According to Invesco, the main problem is the SEC’s requirement that an ETF only holds bitcoin futures contracts traded on the Chicago Mercantile Exchange (CME). Futures contracts must be rolled over each month as they expire, which adds complexity and costs to the management of the ETF.
“We ran a number of simulations and the cost of rolling the futures, produced a drag of 60-80 basis points [a month],” Anna Paglia, Invesco’s global head of ETFs and indexed strategies, told the Financial Times in a comment on Monday.
“We are talking about some big numbers, 5-10 per cent annualised. It was not going to be plain vanilla replication of the [bitcoin] index without significant tracking error,” Paglia added, while also sharing concerns around the capacity and liquidity of the bitcoin futures market.
Invesco had originally planned to include a mix of bitcoin futures and swaps, physical bitcoin, ETFs and private funds investing in the industry as part of its ETF, but said the SEC would not allow this.
And while Paglia told the Financial Times that CME’s bitcoin futures can be an “effective element” in a fund, she also added that they “never thought they would be effective when they would be 100 per cent of the product.”
In addition to the costs associated with rolling over contracts at expiry, however, rules from the CME that limit how many front-month contracts can be held by a single entity such as an ETF are also causing problems for the bitcoin ETF issuers.
As previously reported by Cryptonews.com, the rule had already forced the first bitcoin ETF, ProShares’ BITO, to load up on November contracts shortly after its October launch. And given that longer-dated futures contracts typically trade at a higher price than the current contract – a phenomenon known in the futures market as contango – costs for investors are driven up even further.
“The more we investigated the market and the space, the more we came to realise there are better ways of providing this particular exposure,” Invesco’s ETF head went on to say about its decision to withdraw the 75-page ETF filing.

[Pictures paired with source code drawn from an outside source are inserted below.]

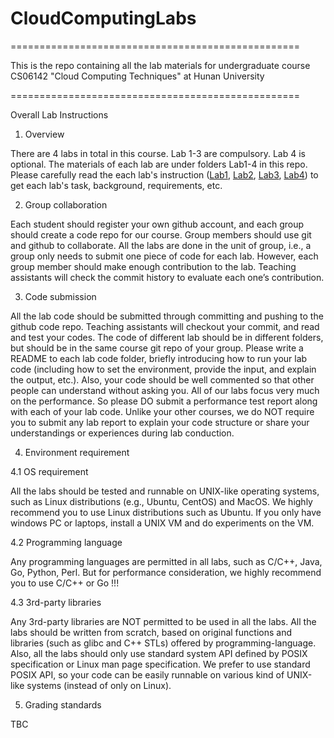 # CloudComputingLabs

==================================================

This is the repo containing all the lab materials for undergraduate course CS06142 "Cloud Computing Techniques" at Hunan University 

==================================================

Overall Lab Instructions

1.	Overview

There are 4 labs in total in this course. Lab 1-3 are compulsory. Lab 4 is optional. The materials of each lab are under folders Lab1-4 in this repo. Please carefully read the each lab's instruction ([Lab1](Lab1/README.md), [Lab2](Lab2/README.md), [Lab3](Lab3/README.md), [Lab4](Lab4/README.md)) to get each lab's task, background, requirements, etc.

2.	Group collaboration

Each student should register your own github account, and each group should create a code repo for our course. Group members should use git and github to collaborate. All the labs are done in the unit of group, i.e., a group only needs to submit one piece of code for each lab. However, each group member should make enough contribution to the lab. Teaching assistants will check the commit history to evaluate each one’s contribution.

3.	Code submission

All the lab code should be submitted through committing and pushing to the github code repo. Teaching assistants will checkout your commit, and read and test your codes. The code of different lab should be in different folders, but should be in the same course git repo of your group.
Please write a README to each lab code folder, briefly introducing how to run your lab code (including how to set the environment, provide the input, and explain the output, etc.). Also, your code should be well commented so that other people can understand without asking you. 
All of our labs focus very much on the performance. So please DO submit a performance test report along with each of your lab code. Unlike your other courses, we do NOT require you to submit any lab report to explain your code structure or share your understandings or experiences during lab conduction.  

4.	Environment requirement

4.1 OS requirement

All the labs should be tested and runnable on UNIX-like operating systems, such as Linux distributions (e.g., Ubuntu, CentOS) and MacOS. We highly recommend you to use Linux distributions such as Ubuntu.
If you only have windows PC or laptops, install a UNIX VM and do experiments on the VM.

4.2 Programming language

Any programming languages are permitted in all labs, such as C/C++, Java, Go, Python, Perl. But for performance consideration, we highly recommend you to use C/C++ or Go !!!

4.3 3rd-party libraries

Any 3rd-party libraries are NOT permitted to be used in all the labs. All the labs should be written from scratch, based on original functions and libraries (such as glibc and C++ STLs) offered by programming-language. Also, all the labs should only use standard system API defined by POSIX specification or Linux man page specification. We prefer to use standard POSIX API, so your code can be easily runnable on various kind of UNIX-like systems (instead of only on Linux).
	
5.	Grading standards

TBC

The implied criticism of the rules from Invesco thus echo what was also heard from Bitwise after it last week said it had withdrawn its application for a bitcoin futures ETF.
According to Bitwise’s chief investment officer Matt Hougan, the firm’s proposal for a futures-based ETF was withdrawn because of “added complexity” and higher-than-expected costs associated with such an ETF.
As a result of this, Hougan said long-term bitcoin investors “would be better served by spot exposure,” which he noted is already readily available. Bitwise will instead “look for other ways to help investors get access to the incredible opportunities in crypto,” Hougan concluded at the time.